**DIRECTIONS:**
With pictures omitted, output the records below exactly as they appear.

[Stored data]
|---|

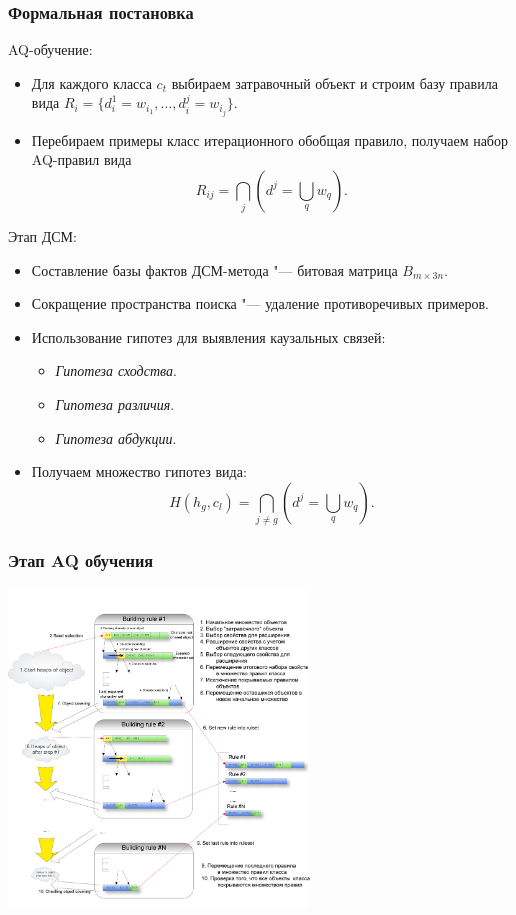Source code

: \documentclass[default]{beamer}
\begin{document}
	\begin{frame}
		\frametitle{Формальная постановка}
		{\scriptsize
		AQ-обучение:
		\begin{itemize}
			\item Для каждого класса $c_t$ выбираем затравочный объект и строим базу правила вида $R_i=\{d_i^1=w_{i_1},\dots, d_i^j=w_{i_j}\}$.
			\item Перебираем примеры класс итерационного обобщая правило, получаем набор AQ-правил вида 
			\[R_{ij}=\bigcap_j\left(d^j=\bigcup_q w_q\right).\]
		\end{itemize}
		\par\bigskip
		Этап ДСМ:
		\begin{itemize}
			\item Составление базы фактов ДСМ-метода "--- битовая матрица $B_{m\times3n}$.
			\item Сокращение пространства поиска "--- удаление противоречивых примеров.
			\item Использование гипотез для выявления каузальных связей:
			\begin{itemize}
				\item \textit{Гипотеза сходства}. 
				\item \textit{Гипотеза различия}. 
				\item \textit{Гипотеза абдукции}. 
			\end{itemize}
			\item Получаем множество гипотез вида:
			\[H(h_g, c_l)=\bigcap_{j\not = g}\left( d^j=\bigcup_q w_q\right).\]
		\end{itemize}
		}
	\end{frame}
	
	\begin{frame}
		\frametitle{Этап AQ обучения}
		
		\centering
		\includegraphics[width=0.6\textwidth]{AQProcess.jpeg}
	\end{frame}
\end{document}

|---|

**SOLUTION TO THIS TASK:**
Source code

: \documentclass[default]{beamer}
\begin{document}
	\begin{frame}
		\frametitle{Формальная постановка}
		{\scriptsize
		AQ-обучение:
		\begin{itemize}
			\item Для каждого класса $c_t$ выбираем затравочный объект и строим базу правила вида $R_i=\{d_i^1=w_{i_1},\dots, d_i^j=w_{i_j}\}$.
			\item Перебираем примеры класс итерационного обобщая правило, получаем набор AQ-правил вида 
			\[R_{ij}=\bigcap_j\left(d^j=\bigcup_q w_q\right).\]
		\end{itemize}
		\par\bigskip
		Этап ДСМ:
		\begin{itemize}
			\item Составление базы фактов ДСМ-метода "--- битовая матрица $B_{m\times3n}$.
			\item Сокращение пространства поиска "--- удаление противоречивых примеров.
			\item Использование гипотез для выявления каузальных связей:
			\begin{itemize}
				\item \textit{Гипотеза сходства}. 
				\item \textit{Гипотеза различия}. 
				\item \textit{Гипотеза абдукции}. 
			\end{itemize}
			\item Получаем множество гипотез вида:
			\[H(h_g, c_l)=\bigcap_{j\not = g}\left( d^j=\bigcup_q w_q\right).\]
		\end{itemize}
		}
	\end{frame}
	
	\begin{frame}
		\frametitle{Этап AQ обучения}
		
		\centering
		\includegraphics[width=0.6\textwidth]{AQProcess.jpeg}
	\end{frame}
\end{document}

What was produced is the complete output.